• [Exercise objective]:
Reproduce all the records word for word. Omit images.

• [Data extract]:
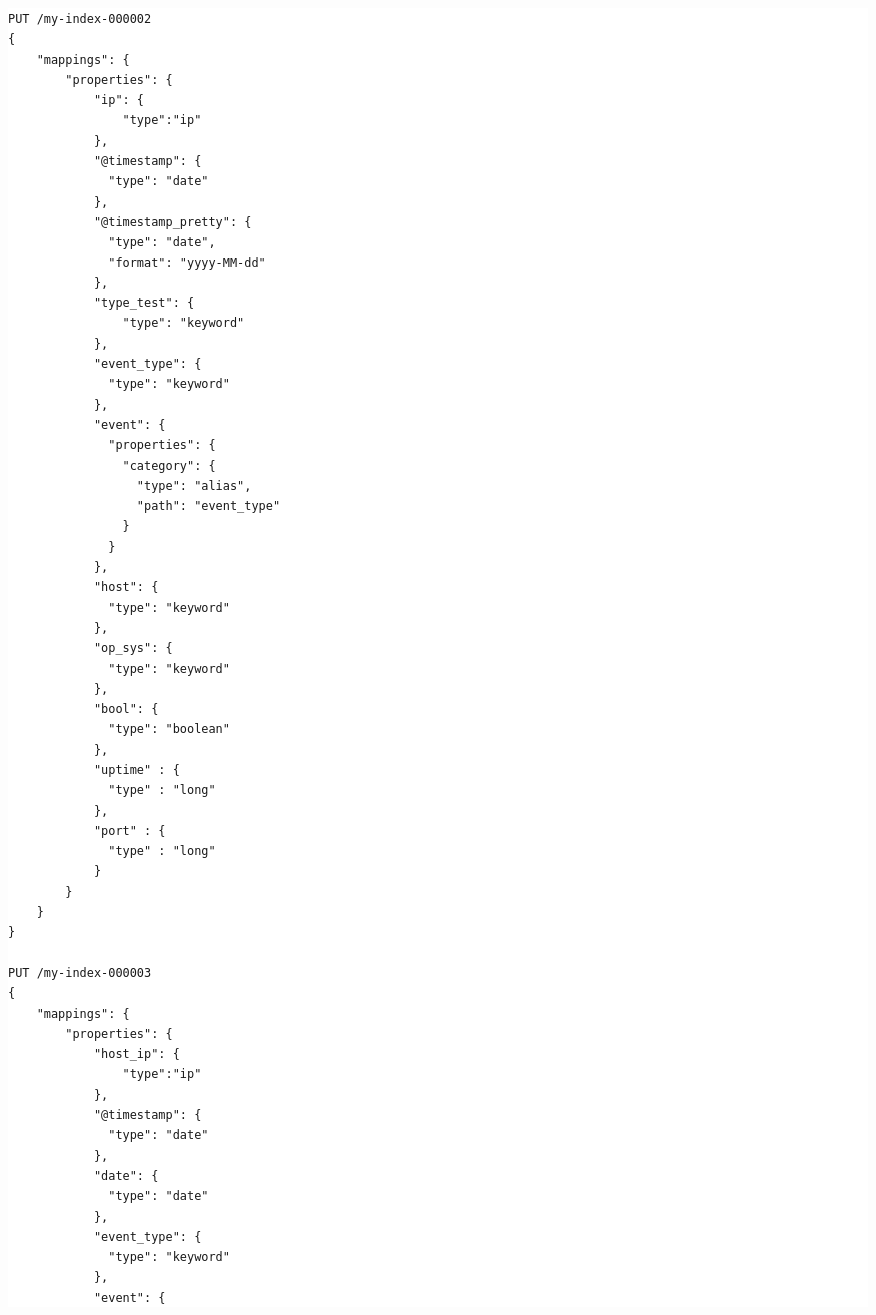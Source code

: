     PUT /my-index-000002
    {
        "mappings": {
            "properties": {
                "ip": {
                    "type":"ip"
                },
                "@timestamp": {
                  "type": "date"
                },
                "@timestamp_pretty": {
                  "type": "date",
                  "format": "yyyy-MM-dd"
                },
                "type_test": {
                    "type": "keyword"
                },
                "event_type": {
                  "type": "keyword"
                },
                "event": {
                  "properties": {
                    "category": {
                      "type": "alias",
                      "path": "event_type"
                    }
                  }
                },
                "host": {
                  "type": "keyword"
                },
                "op_sys": {
                  "type": "keyword"
                },
                "bool": {
                  "type": "boolean"
                },
                "uptime" : {
                  "type" : "long"
                },
                "port" : {
                  "type" : "long"
                }
            }
        }
    }
    
    PUT /my-index-000003
    {
        "mappings": {
            "properties": {
                "host_ip": {
                    "type":"ip"
                },
                "@timestamp": {
                  "type": "date"
                },
                "date": {
                  "type": "date"
                },
                "event_type": {
                  "type": "keyword"
                },
                "event": {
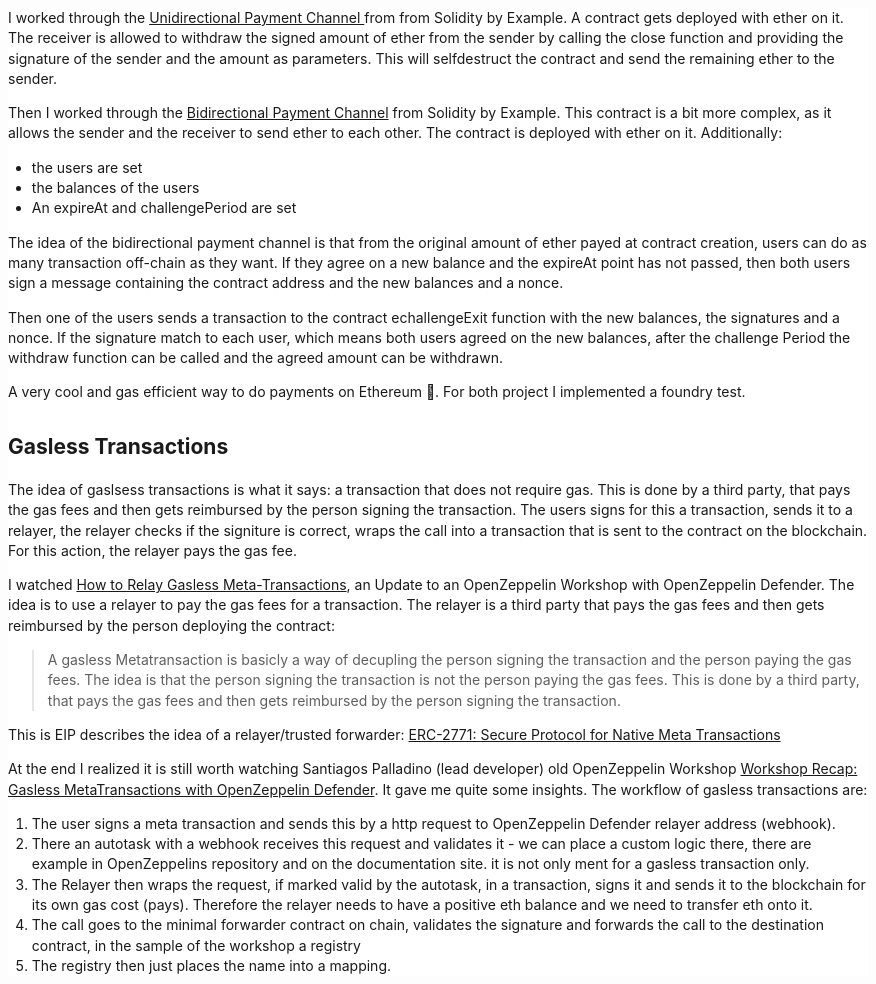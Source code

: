 I worked through the [Unidirectional Payment Channel ](https://solidity-by-example.org/app/uni-directional-payment-channel/) from from Solidity by Example. A contract gets deployed with ether on it. The receiver is allowed to withdraw the signed amount of ether from the sender by calling the close function and providing the signature of the sender and the amount as parameters. This will selfdestruct the contract and send the remaining ether to the sender.

Then I worked through the [Bidirectional Payment Channel](https://solidity-by-example.org/app/bi-directional-payment-channel/) from Solidity by Example. This contract is a bit more complex, as it allows the sender and the receiver to send ether to each other. The contract is deployed with ether on it. Additionally:

- the users are set
- the balances of the users
- An expireAt and challengePeriod are set

The idea of the bidirectional payment channel is that from the original amount of ether payed at contract creation, users can do as many transaction off-chain as they want. If they agree on a new balance and the expireAt point has not passed, then both users sign a message containing the contract address and the new balances and a nonce.

Then one of the users sends a transaction to the contract echallengeExit function with the new balances, the signatures and a nonce. If the signature match to each user, which means both users agreed on the new balances, after the challenge Period the withdraw function can be called and the agreed amount can be withdrawn.

A very cool and gas efficient way to do payments on Ethereum 🤩️. For both project I implemented a foundry test.

## Gasless Transactions

The idea of gaslsess transactions is what it says: a transaction that does not require gas. This is done by a third party, that pays the gas fees and then gets reimbursed by the person signing the transaction. The users signs for this a transaction, sends it to a relayer, the relayer checks if the signiture is correct, wraps the call into a transaction that is sent to the contract on the blockchain. For this action, the relayer pays the gas fee.

I watched [How to Relay Gasless Meta-Transactions](https://www.youtube.com/watch?v=Bhz5LJbq9YY), an Update to an OpenZeppelin Workshop with OpenZeppelin Defender. The idea is to use a relayer to pay the gas fees for a transaction. The relayer is a third party that pays the gas fees and then gets reimbursed by the person deploying the contract:

> A gasless Metatransaction is basicly a way of decupling the person signing the transaction and the person paying the gas fees. The idea is that the person signing the transaction is not the person paying the gas fees. This is done by a third party, that pays the gas fees and then gets reimbursed by the person signing the transaction.

This is EIP describes the idea of a relayer/trusted forwarder:
[ERC-2771: Secure Protocol for Native Meta Transactions ](https://eips.ethereum.org/EIPS/eip-2771)

At the end I realized it is still worth watching Santiagos Palladino (lead developer) old OpenZeppelin Workshop [Workshop Recap: Gasless MetaTransactions with OpenZeppelin Defender](https://blog.openzeppelin.com/gasless-metatransactions-with-openzeppelin-defender/). It gave me quite some insights. The workflow of gasless transactions are:

1. The user signs a meta transaction and sends this by a http request to OpenZeppelin Defender relayer address (webhook).
2. There an autotask with a webhook receives this request and validates it - we can place a custom logic there, there are example in OpenZeppelins repository and on the documentation site. it is not only ment for a gasless transaction only.
3. The Relayer then wraps the request, if marked valid by the autotask, in a transaction, signs it and sends it to the blockchain for its own gas cost (pays). Therefore the relayer needs to have a positive eth balance and we need to transfer eth onto it.
4. The call goes to the minimal forwarder contract on chain, validates the signature and forwards the call to the destination contract, in the sample of the workshop a registry
5. The registry then just places the name into a mapping.
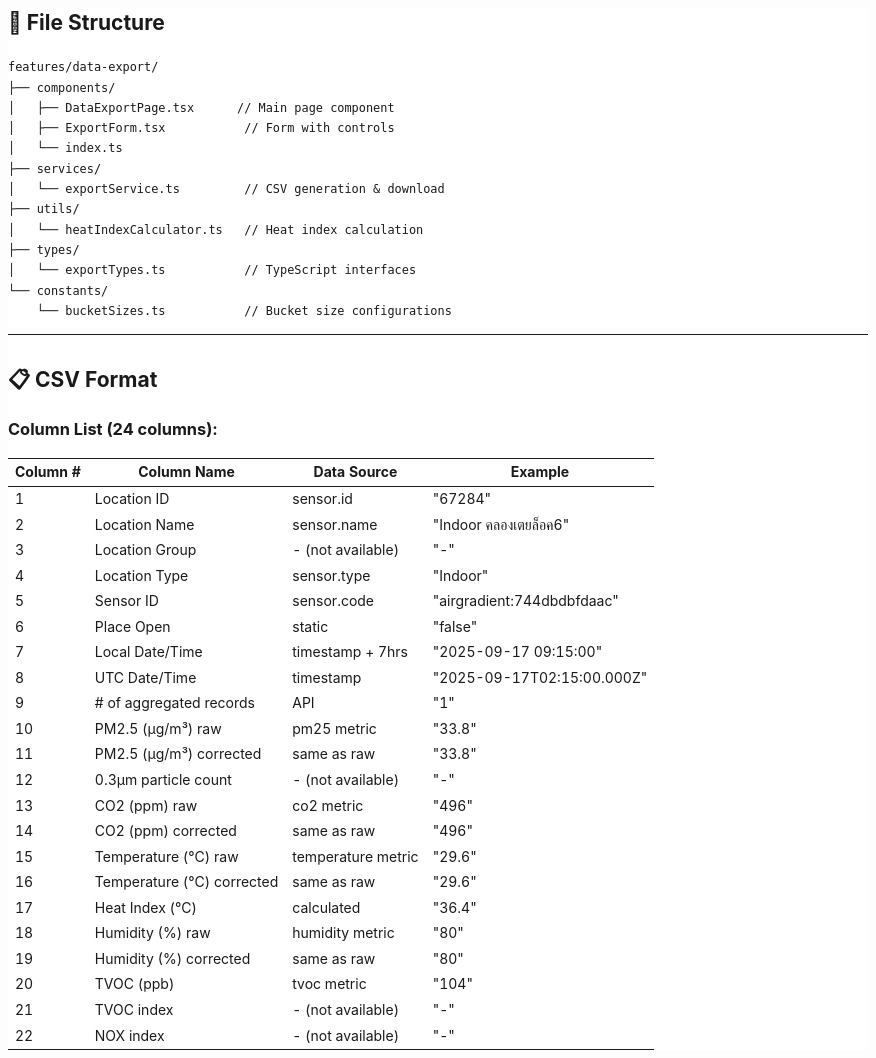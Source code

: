 ## 📁 **File Structure**

```
features/data-export/
├── components/
│   ├── DataExportPage.tsx      // Main page component
│   ├── ExportForm.tsx           // Form with controls
│   └── index.ts
├── services/
│   └── exportService.ts         // CSV generation & download
├── utils/
│   └── heatIndexCalculator.ts   // Heat index calculation
├── types/
│   └── exportTypes.ts           // TypeScript interfaces
└── constants/
    └── bucketSizes.ts           // Bucket size configurations
```

---

## 📋 **CSV Format**

### **Column List (24 columns):**

| Column # | Column Name | Data Source | Example |
|----------|-------------|-------------|---------|
| 1 | Location ID | sensor.id | "67284" |
| 2 | Location Name | sensor.name | "Indoor คลองเตยล็อค6" |
| 3 | Location Group | - (not available) | "-" |
| 4 | Location Type | sensor.type | "Indoor" |
| 5 | Sensor ID | sensor.code | "airgradient:744dbdbfdaac" |
| 6 | Place Open | static | "false" |
| 7 | Local Date/Time | timestamp + 7hrs | "2025-09-17 09:15:00" |
| 8 | UTC Date/Time | timestamp | "2025-09-17T02:15:00.000Z" |
| 9 | # of aggregated records | API | "1" |
| 10 | PM2.5 (μg/m³) raw | pm25 metric | "33.8" |
| 11 | PM2.5 (μg/m³) corrected | same as raw | "33.8" |
| 12 | 0.3μm particle count | - (not available) | "-" |
| 13 | CO2 (ppm) raw | co2 metric | "496" |
| 14 | CO2 (ppm) corrected | same as raw | "496" |
| 15 | Temperature (°C) raw | temperature metric | "29.6" |
| 16 | Temperature (°C) corrected | same as raw | "29.6" |
| 17 | Heat Index (°C) | calculated | "36.4" |
| 18 | Humidity (%) raw | humidity metric | "80" |
| 19 | Humidity (%) corrected | same as raw | "80" |
| 20 | TVOC (ppb) | tvoc metric | "104" |
| 21 | TVOC index | - (not available) | "-" |
| 22 | NOX index | - (not available) | "-" |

• [Written response]:
Source code

:     PUT /my-index-000002
    {
        "mappings": {
            "properties": {
                "ip": {
                    "type":"ip"
                },
                "@timestamp": {
                  "type": "date"
                },
                "@timestamp_pretty": {
                  "type": "date",
                  "format": "yyyy-MM-dd"
                },
                "type_test": {
                    "type": "keyword"
                },
                "event_type": {
                  "type": "keyword"
                },
                "event": {
                  "properties": {
                    "category": {
                      "type": "alias",
                      "path": "event_type"
                    }
                  }
                },
                "host": {
                  "type": "keyword"
                },
                "op_sys": {
                  "type": "keyword"
                },
                "bool": {
                  "type": "boolean"
                },
                "uptime" : {
                  "type" : "long"
                },
                "port" : {
                  "type" : "long"
                }
            }
        }
    }
    
    PUT /my-index-000003
    {
        "mappings": {
            "properties": {
                "host_ip": {
                    "type":"ip"
                },
                "@timestamp": {
                  "type": "date"
                },
                "date": {
                  "type": "date"
                },
                "event_type": {
                  "type": "keyword"
                },
                "event": {
Source code

: I worked through the [Unidirectional Payment Channel ](https://solidity-by-example.org/app/uni-directional-payment-channel/) from from Solidity by Example. A contract gets deployed with ether on it. The receiver is allowed to withdraw the signed amount of ether from the sender by calling the close function and providing the signature of the sender and the amount as parameters. This will selfdestruct the contract and send the remaining ether to the sender.

Then I worked through the [Bidirectional Payment Channel](https://solidity-by-example.org/app/bi-directional-payment-channel/) from Solidity by Example. This contract is a bit more complex, as it allows the sender and the receiver to send ether to each other. The contract is deployed with ether on it. Additionally:

- the users are set
- the balances of the users
- An expireAt and challengePeriod are set

The idea of the bidirectional payment channel is that from the original amount of ether payed at contract creation, users can do as many transaction off-chain as they want. If they agree on a new balance and the expireAt point has not passed, then both users sign a message containing the contract address and the new balances and a nonce.

Then one of the users sends a transaction to the contract echallengeExit function with the new balances, the signatures and a nonce. If the signature match to each user, which means both users agreed on the new balances, after the challenge Period the withdraw function can be called and the agreed amount can be withdrawn.

A very cool and gas efficient way to do payments on Ethereum 🤩️. For both project I implemented a foundry test.

## Gasless Transactions

The idea of gaslsess transactions is what it says: a transaction that does not require gas. This is done by a third party, that pays the gas fees and then gets reimbursed by the person signing the transaction. The users signs for this a transaction, sends it to a relayer, the relayer checks if the signiture is correct, wraps the call into a transaction that is sent to the contract on the blockchain. For this action, the relayer pays the gas fee.

I watched [How to Relay Gasless Meta-Transactions](https://www.youtube.com/watch?v=Bhz5LJbq9YY), an Update to an OpenZeppelin Workshop with OpenZeppelin Defender. The idea is to use a relayer to pay the gas fees for a transaction. The relayer is a third party that pays the gas fees and then gets reimbursed by the person deploying the contract:

> A gasless Metatransaction is basicly a way of decupling the person signing the transaction and the person paying the gas fees. The idea is that the person signing the transaction is not the person paying the gas fees. This is done by a third party, that pays the gas fees and then gets reimbursed by the person signing the transaction.

This is EIP describes the idea of a relayer/trusted forwarder:
[ERC-2771: Secure Protocol for Native Meta Transactions ](https://eips.ethereum.org/EIPS/eip-2771)

At the end I realized it is still worth watching Santiagos Palladino (lead developer) old OpenZeppelin Workshop [Workshop Recap: Gasless MetaTransactions with OpenZeppelin Defender](https://blog.openzeppelin.com/gasless-metatransactions-with-openzeppelin-defender/). It gave me quite some insights. The workflow of gasless transactions are:

1. The user signs a meta transaction and sends this by a http request to OpenZeppelin Defender relayer address (webhook).
2. There an autotask with a webhook receives this request and validates it - we can place a custom logic there, there are example in OpenZeppelins repository and on the documentation site. it is not only ment for a gasless transaction only.
3. The Relayer then wraps the request, if marked valid by the autotask, in a transaction, signs it and sends it to the blockchain for its own gas cost (pays). Therefore the relayer needs to have a positive eth balance and we need to transfer eth onto it.
4. The call goes to the minimal forwarder contract on chain, validates the signature and forwards the call to the destination contract, in the sample of the workshop a registry
5. The registry then just places the name into a mapping.
Source code

: ## 📁 **File Structure**

```
features/data-export/
├── components/
│   ├── DataExportPage.tsx      // Main page component
│   ├── ExportForm.tsx           // Form with controls
│   └── index.ts
├── services/
│   └── exportService.ts         // CSV generation & download
├── utils/
│   └── heatIndexCalculator.ts   // Heat index calculation
├── types/
│   └── exportTypes.ts           // TypeScript interfaces
└── constants/
    └── bucketSizes.ts           // Bucket size configurations
```

---

## 📋 **CSV Format**

### **Column List (24 columns):**

| Column # | Column Name | Data Source | Example |
|----------|-------------|-------------|---------|
| 1 | Location ID | sensor.id | "67284" |
| 2 | Location Name | sensor.name | "Indoor คลองเตยล็อค6" |
| 3 | Location Group | - (not available) | "-" |
| 4 | Location Type | sensor.type | "Indoor" |
| 5 | Sensor ID | sensor.code | "airgradient:744dbdbfdaac" |
| 6 | Place Open | static | "false" |
| 7 | Local Date/Time | timestamp + 7hrs | "2025-09-17 09:15:00" |
| 8 | UTC Date/Time | timestamp | "2025-09-17T02:15:00.000Z" |
| 9 | # of aggregated records | API | "1" |
| 10 | PM2.5 (μg/m³) raw | pm25 metric | "33.8" |
| 11 | PM2.5 (μg/m³) corrected | same as raw | "33.8" |
| 12 | 0.3μm particle count | - (not available) | "-" |
| 13 | CO2 (ppm) raw | co2 metric | "496" |
| 14 | CO2 (ppm) corrected | same as raw | "496" |
| 15 | Temperature (°C) raw | temperature metric | "29.6" |
| 16 | Temperature (°C) corrected | same as raw | "29.6" |
| 17 | Heat Index (°C) | calculated | "36.4" |
| 18 | Humidity (%) raw | humidity metric | "80" |
| 19 | Humidity (%) corrected | same as raw | "80" |
| 20 | TVOC (ppb) | tvoc metric | "104" |
| 21 | TVOC index | - (not available) | "-" |
| 22 | NOX index | - (not available) | "-" |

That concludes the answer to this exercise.